Task prompt:
Look through the data below for the line with "of Computer Science" and the line with "Asumimos las siguientes", then output those two and all lines in between, exactly as written.
*** Opening of Dataset entries ***
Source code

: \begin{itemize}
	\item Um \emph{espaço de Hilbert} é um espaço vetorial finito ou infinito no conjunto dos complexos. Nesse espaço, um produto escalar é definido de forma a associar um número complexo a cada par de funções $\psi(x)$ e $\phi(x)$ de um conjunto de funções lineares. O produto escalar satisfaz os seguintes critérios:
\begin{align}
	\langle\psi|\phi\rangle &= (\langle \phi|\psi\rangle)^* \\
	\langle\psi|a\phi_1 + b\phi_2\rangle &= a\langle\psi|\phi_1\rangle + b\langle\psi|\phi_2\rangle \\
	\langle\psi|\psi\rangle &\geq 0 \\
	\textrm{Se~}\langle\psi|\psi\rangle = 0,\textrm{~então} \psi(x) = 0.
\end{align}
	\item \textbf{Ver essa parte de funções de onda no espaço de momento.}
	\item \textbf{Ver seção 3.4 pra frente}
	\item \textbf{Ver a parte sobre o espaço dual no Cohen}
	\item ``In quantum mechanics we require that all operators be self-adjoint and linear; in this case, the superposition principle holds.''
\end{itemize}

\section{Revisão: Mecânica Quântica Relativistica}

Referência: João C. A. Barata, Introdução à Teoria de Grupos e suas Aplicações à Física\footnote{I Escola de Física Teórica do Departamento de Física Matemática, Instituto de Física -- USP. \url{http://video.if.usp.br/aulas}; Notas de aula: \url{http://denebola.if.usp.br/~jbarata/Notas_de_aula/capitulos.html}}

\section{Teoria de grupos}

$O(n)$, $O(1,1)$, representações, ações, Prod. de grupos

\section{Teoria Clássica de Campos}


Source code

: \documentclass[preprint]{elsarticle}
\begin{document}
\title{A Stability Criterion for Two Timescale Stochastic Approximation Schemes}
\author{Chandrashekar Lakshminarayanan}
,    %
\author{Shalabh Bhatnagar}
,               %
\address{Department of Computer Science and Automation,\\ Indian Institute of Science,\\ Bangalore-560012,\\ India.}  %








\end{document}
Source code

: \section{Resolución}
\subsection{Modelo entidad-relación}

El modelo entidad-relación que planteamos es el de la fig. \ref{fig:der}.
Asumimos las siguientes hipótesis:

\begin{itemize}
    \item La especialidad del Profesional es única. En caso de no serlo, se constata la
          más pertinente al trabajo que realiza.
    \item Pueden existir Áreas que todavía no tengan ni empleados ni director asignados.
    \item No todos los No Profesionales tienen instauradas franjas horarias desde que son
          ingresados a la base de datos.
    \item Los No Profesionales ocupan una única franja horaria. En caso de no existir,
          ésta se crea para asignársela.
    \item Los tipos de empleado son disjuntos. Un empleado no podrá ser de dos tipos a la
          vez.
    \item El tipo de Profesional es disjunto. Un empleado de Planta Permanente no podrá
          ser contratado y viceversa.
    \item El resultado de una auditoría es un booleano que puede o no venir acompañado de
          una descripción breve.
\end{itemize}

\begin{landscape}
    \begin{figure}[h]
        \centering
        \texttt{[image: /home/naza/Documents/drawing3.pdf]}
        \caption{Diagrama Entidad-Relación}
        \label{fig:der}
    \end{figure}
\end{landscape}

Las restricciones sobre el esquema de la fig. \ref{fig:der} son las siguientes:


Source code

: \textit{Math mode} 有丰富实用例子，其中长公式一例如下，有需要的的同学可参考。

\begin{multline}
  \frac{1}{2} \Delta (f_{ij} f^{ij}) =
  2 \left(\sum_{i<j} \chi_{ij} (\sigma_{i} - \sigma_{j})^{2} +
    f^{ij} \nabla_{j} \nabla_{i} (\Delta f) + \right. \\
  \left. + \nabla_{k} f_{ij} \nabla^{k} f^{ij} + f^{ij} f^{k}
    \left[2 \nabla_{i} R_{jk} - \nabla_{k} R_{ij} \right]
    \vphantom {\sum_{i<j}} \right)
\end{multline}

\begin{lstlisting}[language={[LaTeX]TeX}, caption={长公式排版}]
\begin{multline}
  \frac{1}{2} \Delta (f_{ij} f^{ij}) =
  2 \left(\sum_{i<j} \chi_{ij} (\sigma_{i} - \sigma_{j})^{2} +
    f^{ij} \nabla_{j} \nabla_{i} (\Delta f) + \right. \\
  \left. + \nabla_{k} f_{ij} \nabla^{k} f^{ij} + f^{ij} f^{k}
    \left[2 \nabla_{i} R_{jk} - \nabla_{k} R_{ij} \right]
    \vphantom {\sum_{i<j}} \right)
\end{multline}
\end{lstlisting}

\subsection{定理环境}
*** Close of Dataset entries ***
Output for this exercise:
\address{Department of Computer Science and Automation,\\ Indian Institute of Science,\\ Bangalore-560012,\\ India.}  %








\end{document}
Source code

: \section{Resolución}
\subsection{Modelo entidad-relación}

El modelo entidad-relación que planteamos es el de la fig. \ref{fig:der}.
Asumimos las siguientes hipótesis:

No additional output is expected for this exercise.